### EXERCISE REQUIREMENTS
Write out the entries below exactly. End with the line that contains "Максим - LOGIN! 17.09.2004".

### MATERIAL TO PROCESS
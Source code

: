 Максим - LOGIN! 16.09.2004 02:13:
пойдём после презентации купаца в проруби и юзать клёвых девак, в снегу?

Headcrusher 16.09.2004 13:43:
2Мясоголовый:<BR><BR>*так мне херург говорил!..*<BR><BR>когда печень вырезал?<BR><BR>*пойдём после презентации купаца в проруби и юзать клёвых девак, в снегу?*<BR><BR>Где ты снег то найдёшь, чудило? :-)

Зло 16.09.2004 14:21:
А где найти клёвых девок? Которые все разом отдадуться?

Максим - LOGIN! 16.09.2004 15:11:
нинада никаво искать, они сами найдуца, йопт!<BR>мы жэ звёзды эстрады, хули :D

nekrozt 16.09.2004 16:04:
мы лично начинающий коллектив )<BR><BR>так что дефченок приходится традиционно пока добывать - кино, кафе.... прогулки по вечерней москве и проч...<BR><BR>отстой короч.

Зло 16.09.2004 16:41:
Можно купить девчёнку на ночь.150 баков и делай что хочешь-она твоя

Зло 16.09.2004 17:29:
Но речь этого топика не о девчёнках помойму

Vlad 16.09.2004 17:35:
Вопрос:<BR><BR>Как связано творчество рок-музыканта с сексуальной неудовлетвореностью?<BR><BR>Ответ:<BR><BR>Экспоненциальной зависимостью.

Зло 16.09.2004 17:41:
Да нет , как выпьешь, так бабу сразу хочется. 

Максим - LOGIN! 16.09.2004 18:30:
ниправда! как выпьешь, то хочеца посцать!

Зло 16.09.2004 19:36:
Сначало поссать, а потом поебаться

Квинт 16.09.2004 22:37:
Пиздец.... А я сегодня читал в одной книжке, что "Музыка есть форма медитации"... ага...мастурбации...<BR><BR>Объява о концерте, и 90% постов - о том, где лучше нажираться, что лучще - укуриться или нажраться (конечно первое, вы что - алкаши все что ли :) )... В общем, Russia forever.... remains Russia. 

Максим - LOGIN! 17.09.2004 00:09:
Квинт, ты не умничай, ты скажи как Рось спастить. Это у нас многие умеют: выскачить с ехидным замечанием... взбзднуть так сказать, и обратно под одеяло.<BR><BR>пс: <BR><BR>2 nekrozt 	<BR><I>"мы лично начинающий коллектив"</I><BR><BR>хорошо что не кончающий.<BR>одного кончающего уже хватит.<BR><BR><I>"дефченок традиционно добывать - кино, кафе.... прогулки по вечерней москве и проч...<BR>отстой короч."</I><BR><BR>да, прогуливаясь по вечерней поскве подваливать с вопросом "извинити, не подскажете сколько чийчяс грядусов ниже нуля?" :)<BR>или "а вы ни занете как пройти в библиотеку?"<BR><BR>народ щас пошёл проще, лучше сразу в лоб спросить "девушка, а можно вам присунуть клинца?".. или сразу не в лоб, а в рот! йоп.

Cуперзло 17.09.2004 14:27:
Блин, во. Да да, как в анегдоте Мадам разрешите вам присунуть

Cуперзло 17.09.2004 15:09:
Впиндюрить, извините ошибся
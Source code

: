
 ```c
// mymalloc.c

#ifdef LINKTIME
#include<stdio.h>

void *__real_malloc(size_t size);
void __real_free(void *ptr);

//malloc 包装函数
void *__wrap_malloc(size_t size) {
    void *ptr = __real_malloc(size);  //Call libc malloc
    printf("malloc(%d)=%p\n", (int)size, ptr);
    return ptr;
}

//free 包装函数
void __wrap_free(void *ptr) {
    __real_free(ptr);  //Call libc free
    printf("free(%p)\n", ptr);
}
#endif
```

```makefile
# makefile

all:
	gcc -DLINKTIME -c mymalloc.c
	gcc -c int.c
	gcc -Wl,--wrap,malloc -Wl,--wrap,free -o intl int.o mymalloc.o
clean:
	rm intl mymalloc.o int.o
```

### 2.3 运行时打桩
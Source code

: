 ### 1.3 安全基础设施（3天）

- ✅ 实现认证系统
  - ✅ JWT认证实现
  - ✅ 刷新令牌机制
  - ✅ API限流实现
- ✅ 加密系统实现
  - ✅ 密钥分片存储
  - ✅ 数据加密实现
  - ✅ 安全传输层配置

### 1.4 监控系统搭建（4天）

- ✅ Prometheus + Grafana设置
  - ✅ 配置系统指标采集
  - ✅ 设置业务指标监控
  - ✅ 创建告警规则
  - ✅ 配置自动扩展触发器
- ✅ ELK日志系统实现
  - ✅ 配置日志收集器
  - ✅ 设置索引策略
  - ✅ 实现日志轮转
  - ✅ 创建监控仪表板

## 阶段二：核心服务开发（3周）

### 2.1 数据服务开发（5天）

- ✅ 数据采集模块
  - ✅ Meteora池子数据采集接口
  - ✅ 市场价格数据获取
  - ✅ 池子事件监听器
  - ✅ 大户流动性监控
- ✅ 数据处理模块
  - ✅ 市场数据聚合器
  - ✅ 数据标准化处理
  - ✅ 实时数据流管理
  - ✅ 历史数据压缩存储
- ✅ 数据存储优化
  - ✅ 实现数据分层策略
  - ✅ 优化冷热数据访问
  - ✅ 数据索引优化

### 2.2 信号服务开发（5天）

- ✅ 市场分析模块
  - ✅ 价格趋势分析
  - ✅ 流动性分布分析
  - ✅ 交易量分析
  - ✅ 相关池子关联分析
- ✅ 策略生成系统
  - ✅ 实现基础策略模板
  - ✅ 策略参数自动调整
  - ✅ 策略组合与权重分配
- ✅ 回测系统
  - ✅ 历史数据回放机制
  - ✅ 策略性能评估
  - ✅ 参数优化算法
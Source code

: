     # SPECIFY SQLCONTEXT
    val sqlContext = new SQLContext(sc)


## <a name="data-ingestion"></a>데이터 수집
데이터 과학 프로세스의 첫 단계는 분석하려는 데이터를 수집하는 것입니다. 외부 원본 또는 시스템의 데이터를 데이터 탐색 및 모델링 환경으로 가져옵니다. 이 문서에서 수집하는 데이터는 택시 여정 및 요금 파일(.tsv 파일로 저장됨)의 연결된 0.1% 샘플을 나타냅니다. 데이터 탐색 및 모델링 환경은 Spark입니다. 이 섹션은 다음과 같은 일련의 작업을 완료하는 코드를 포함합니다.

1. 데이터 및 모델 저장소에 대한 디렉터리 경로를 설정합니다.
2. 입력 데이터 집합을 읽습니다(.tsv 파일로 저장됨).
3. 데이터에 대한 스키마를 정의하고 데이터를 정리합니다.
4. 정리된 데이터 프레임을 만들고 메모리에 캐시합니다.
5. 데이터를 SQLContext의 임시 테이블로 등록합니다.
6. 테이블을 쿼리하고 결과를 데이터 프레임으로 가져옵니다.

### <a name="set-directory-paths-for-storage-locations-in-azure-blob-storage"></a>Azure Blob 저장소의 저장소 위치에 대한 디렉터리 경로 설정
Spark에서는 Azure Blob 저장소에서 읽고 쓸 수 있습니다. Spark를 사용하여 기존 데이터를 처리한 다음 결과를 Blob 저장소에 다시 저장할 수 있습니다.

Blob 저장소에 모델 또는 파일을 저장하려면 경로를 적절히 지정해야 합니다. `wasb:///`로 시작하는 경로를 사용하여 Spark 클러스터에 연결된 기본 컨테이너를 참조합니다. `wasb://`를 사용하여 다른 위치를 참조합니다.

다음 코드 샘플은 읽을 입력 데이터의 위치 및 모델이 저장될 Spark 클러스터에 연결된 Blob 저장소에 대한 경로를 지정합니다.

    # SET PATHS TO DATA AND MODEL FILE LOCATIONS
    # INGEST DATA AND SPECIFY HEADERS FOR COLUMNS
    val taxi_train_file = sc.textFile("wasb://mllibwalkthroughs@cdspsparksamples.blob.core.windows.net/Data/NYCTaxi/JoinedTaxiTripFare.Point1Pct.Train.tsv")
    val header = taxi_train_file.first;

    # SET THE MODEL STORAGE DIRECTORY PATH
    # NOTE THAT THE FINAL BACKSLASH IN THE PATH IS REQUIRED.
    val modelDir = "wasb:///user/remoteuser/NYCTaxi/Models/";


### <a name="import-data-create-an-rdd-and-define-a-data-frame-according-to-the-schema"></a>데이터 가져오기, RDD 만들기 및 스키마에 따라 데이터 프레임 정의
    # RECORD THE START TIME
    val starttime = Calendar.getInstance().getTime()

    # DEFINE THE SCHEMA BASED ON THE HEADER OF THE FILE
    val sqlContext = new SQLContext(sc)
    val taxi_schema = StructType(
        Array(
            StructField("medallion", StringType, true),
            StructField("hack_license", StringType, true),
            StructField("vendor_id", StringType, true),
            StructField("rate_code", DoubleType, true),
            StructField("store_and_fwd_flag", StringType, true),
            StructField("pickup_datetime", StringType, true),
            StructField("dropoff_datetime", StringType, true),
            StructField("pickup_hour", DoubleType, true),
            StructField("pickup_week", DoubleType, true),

### SOLUTION FOR THIS PROBLEM
Source code

: Максим - LOGIN! 16.09.2004 02:13:
пойдём после презентации купаца в проруби и юзать клёвых девак, в снегу?

Headcrusher 16.09.2004 13:43:
2Мясоголовый:<BR><BR>*так мне херург говорил!..*<BR><BR>когда печень вырезал?<BR><BR>*пойдём после презентации купаца в проруби и юзать клёвых девак, в снегу?*<BR><BR>Где ты снег то найдёшь, чудило? :-)

Зло 16.09.2004 14:21:
А где найти клёвых девок? Которые все разом отдадуться?

Максим - LOGIN! 16.09.2004 15:11:
нинада никаво искать, они сами найдуца, йопт!<BR>мы жэ звёзды эстрады, хули :D

nekrozt 16.09.2004 16:04:
мы лично начинающий коллектив )<BR><BR>так что дефченок приходится традиционно пока добывать - кино, кафе.... прогулки по вечерней москве и проч...<BR><BR>отстой короч.

Зло 16.09.2004 16:41:
Можно купить девчёнку на ночь.150 баков и делай что хочешь-она твоя

Зло 16.09.2004 17:29:
Но речь этого топика не о девчёнках помойму

Vlad 16.09.2004 17:35:
Вопрос:<BR><BR>Как связано творчество рок-музыканта с сексуальной неудовлетвореностью?<BR><BR>Ответ:<BR><BR>Экспоненциальной зависимостью.

Зло 16.09.2004 17:41:
Да нет , как выпьешь, так бабу сразу хочется. 

Максим - LOGIN! 16.09.2004 18:30:
ниправда! как выпьешь, то хочеца посцать!

Зло 16.09.2004 19:36:
Сначало поссать, а потом поебаться

Квинт 16.09.2004 22:37:
Пиздец.... А я сегодня читал в одной книжке, что "Музыка есть форма медитации"... ага...мастурбации...<BR><BR>Объява о концерте, и 90% постов - о том, где лучше нажираться, что лучще - укуриться или нажраться (конечно первое, вы что - алкаши все что ли :) )... В общем, Russia forever.... remains Russia. 

Максим - LOGIN! 17.09.2004 00:09:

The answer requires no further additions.